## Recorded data
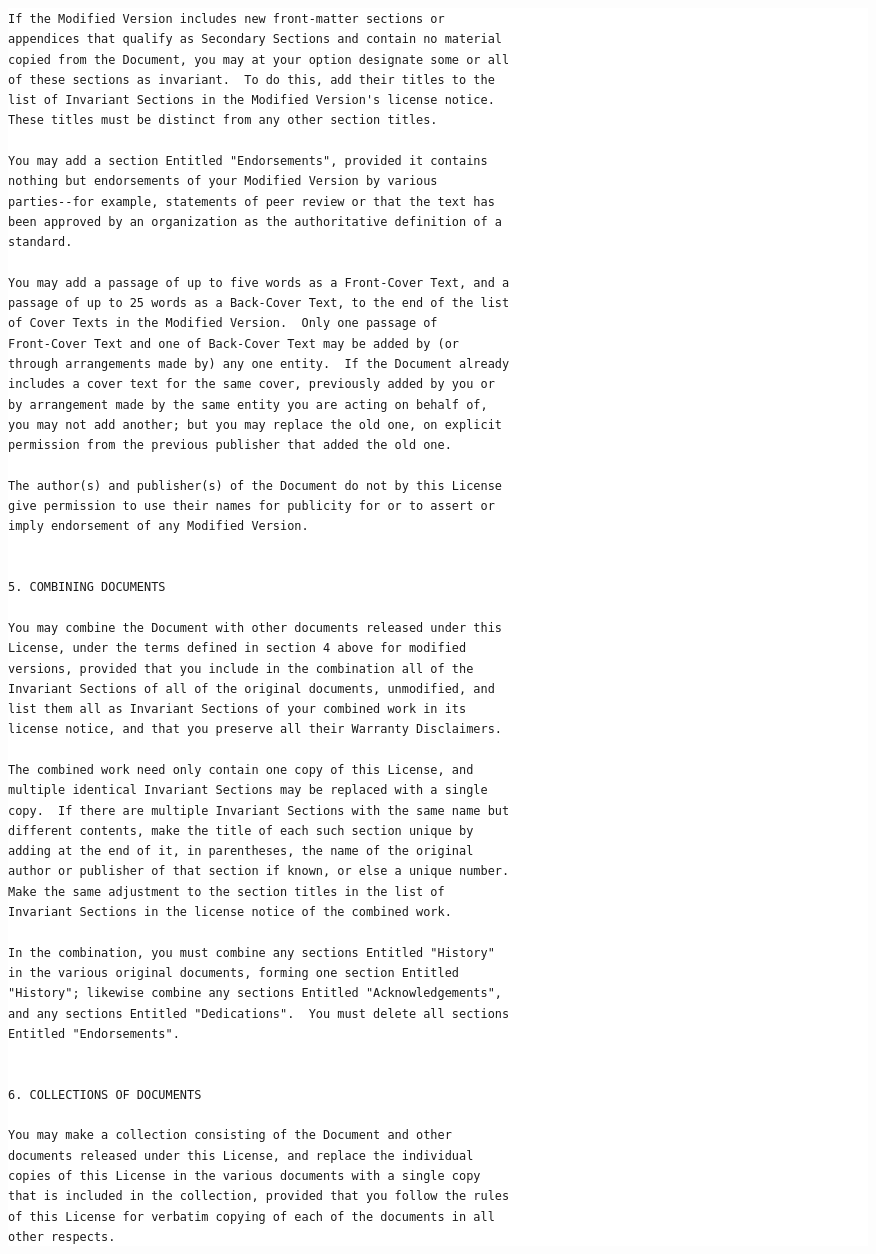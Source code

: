     If the Modified Version includes new front-matter sections or
    appendices that qualify as Secondary Sections and contain no material
    copied from the Document, you may at your option designate some or all
    of these sections as invariant.  To do this, add their titles to the
    list of Invariant Sections in the Modified Version's license notice.
    These titles must be distinct from any other section titles.

    You may add a section Entitled "Endorsements", provided it contains
    nothing but endorsements of your Modified Version by various
    parties--for example, statements of peer review or that the text has
    been approved by an organization as the authoritative definition of a
    standard.

    You may add a passage of up to five words as a Front-Cover Text, and a
    passage of up to 25 words as a Back-Cover Text, to the end of the list
    of Cover Texts in the Modified Version.  Only one passage of
    Front-Cover Text and one of Back-Cover Text may be added by (or
    through arrangements made by) any one entity.  If the Document already
    includes a cover text for the same cover, previously added by you or
    by arrangement made by the same entity you are acting on behalf of,
    you may not add another; but you may replace the old one, on explicit
    permission from the previous publisher that added the old one.

    The author(s) and publisher(s) of the Document do not by this License
    give permission to use their names for publicity for or to assert or
    imply endorsement of any Modified Version.


    5. COMBINING DOCUMENTS

    You may combine the Document with other documents released under this
    License, under the terms defined in section 4 above for modified
    versions, provided that you include in the combination all of the
    Invariant Sections of all of the original documents, unmodified, and
    list them all as Invariant Sections of your combined work in its
    license notice, and that you preserve all their Warranty Disclaimers.

    The combined work need only contain one copy of this License, and
    multiple identical Invariant Sections may be replaced with a single
    copy.  If there are multiple Invariant Sections with the same name but
    different contents, make the title of each such section unique by
    adding at the end of it, in parentheses, the name of the original
    author or publisher of that section if known, or else a unique number.
    Make the same adjustment to the section titles in the list of
    Invariant Sections in the license notice of the combined work.

    In the combination, you must combine any sections Entitled "History"
    in the various original documents, forming one section Entitled
    "History"; likewise combine any sections Entitled "Acknowledgements",
    and any sections Entitled "Dedications".  You must delete all sections
    Entitled "Endorsements".


    6. COLLECTIONS OF DOCUMENTS

    You may make a collection consisting of the Document and other
    documents released under this License, and replace the individual
    copies of this License in the various documents with a single copy
    that is included in the collection, provided that you follow the rules
    of this License for verbatim copying of each of the documents in all
    other respects.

## Assignment
A single number is required: the count of lines in the data above that include the word "list".

## Exercise answer
4